What you should do | Would you copy all lines in the data that contain the word "Update"?

+ + + + + + +

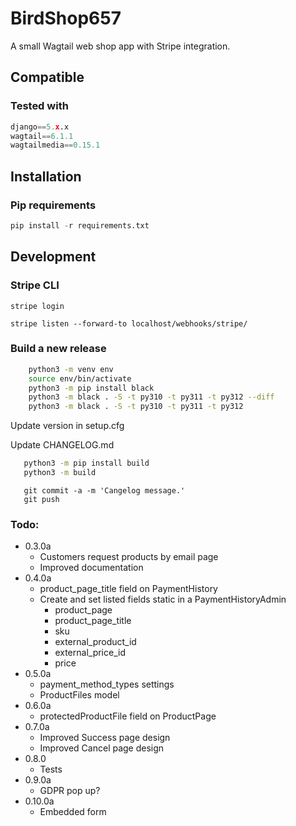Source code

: # BirdShop657 #

A small Wagtail web shop app with Stripe integration.

## Compatible ##

### Tested with ###

``` Python
django==5.x.x
wagtail==6.1.1
wagtailmedia==0.15.1
```

## Installation ###

### Pip requirements ###

``` Python
pip install -r requirements.txt
```

## Development ##

### Stripe CLI ###

    stripe login

    stripe listen --forward-to localhost/webhooks/stripe/

### Build a new release ###

``` bash
    python3 -m venv env
    source env/bin/activate
    python3 -m pip install black
    python3 -m black . -S -t py310 -t py311 -t py312 --diff
    python3 -m black . -S -t py310 -t py311 -t py312
```

Update version in setup.cfg

Update CHANGELOG.md

``` bash
   python3 -m pip install build
   python3 -m build
```

```Git
   git commit -a -m 'Cangelog message.'
   git push
```

### Todo: ###

 - 0.3.0a
    * Customers request products by email page
    * Improved documentation
 - 0.4.0a
    * product_page_title field on PaymentHistory
    * Create and set listed fields static in a PaymentHistoryAdmin
        * product_page
        * product_page_title
        * sku
        * external_product_id
        * external_price_id
        * price
 - 0.5.0a
    * payment_method_types settings
    * ProductFiles model
 - 0.6.0a
    * protectedProductFile field on ProductPage
 - 0.7.0a
    * Improved Success page design
    * Improved Cancel page design
 - 0.8.0
    * Tests
 - 0.9.0a
    * GDPR pop up?
 - 0.10.0a
    * Embedded form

+ + + + + + +

Response below |
Update version in setup.cfg
Update CHANGELOG.md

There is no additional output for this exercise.